SUPPLIED ENTRIES
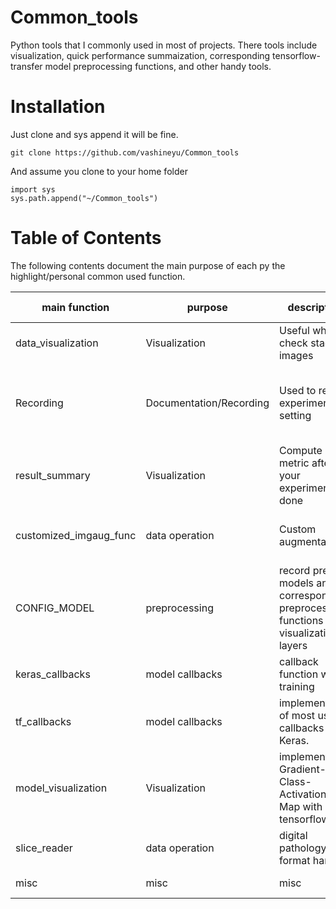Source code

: # Common_tools
Python tools that I commonly used in most of projects. There tools include visualization, quick performance summaization, corresponding tensorflow-transfer model preprocessing functions, and other handy tools.


# Installation
Just clone and sys append it will be fine.
```
git clone https://github.com/vashineyu/Common_tools
```
And assume you clone to your home folder
```
import sys
sys.path.append("~/Common_tools")
```

# Table of Contents
The following contents document the main purpose of each py the highlight/personal common used function.
<To be done>

main function|purpose|description|highlight/most used function
-------------|------|----------|----------------------------
data_visualization | Visualization| Useful when check stacked images | img_combine: plot a stack of images into grid-like
Recording | Documentation/Recording | Used to record experiment setting | Experiment_Recoding is a class for you to put experiment related configs/setting into a new folder.  
result_summary | Visualization | Compute metric after your experiment done | pdml is a good package!
customized_imgaug_func | data operation | Custom augmentation | includes special image augmentations such as channel shift & color space swap
CONFIG_MODEL | preprocessing | record pretrain models and corresponding preprocessing functions / visualization layers | Remember to check and change the model_collection_path inside the class
keras_callbacks | model callbacks | callback function when training | AUC metric logger
tf_callbacks | model callbacks | implementation of most used callbacks in Keras. | tensorflow earlystop / model checkpoint / reduce learning rate 
model_visualization | Visualization | implement Gradient-Class-Activation-Map with tensorflow | ---
slice_reader | data operation | digital pathology data format handler | actually it should be named "slide_reader..."
misc | misc | misc | something I don't know where to put it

TASK OBJECTIVE
Please return only the lines from the top of the data through the line with "result_summary | Visualization", exactly as written, and drop every picture.

SOLUTION TO THE PROBLEM
Source code

: # Common_tools
Python tools that I commonly used in most of projects. There tools include visualization, quick performance summaization, corresponding tensorflow-transfer model preprocessing functions, and other handy tools.


# Installation
Just clone and sys append it will be fine.
```
git clone https://github.com/vashineyu/Common_tools
```
And assume you clone to your home folder
```
import sys
sys.path.append("~/Common_tools")
```

# Table of Contents
The following contents document the main purpose of each py the highlight/personal common used function.
<To be done>

main function|purpose|description|highlight/most used function
-------------|------|----------|----------------------------
data_visualization | Visualization| Useful when check stacked images | img_combine: plot a stack of images into grid-like
Recording | Documentation/Recording | Used to record experiment setting | Experiment_Recoding is a class for you to put experiment related configs/setting into a new folder.  
result_summary | Visualization | Compute metric after your experiment done | pdml is a good package!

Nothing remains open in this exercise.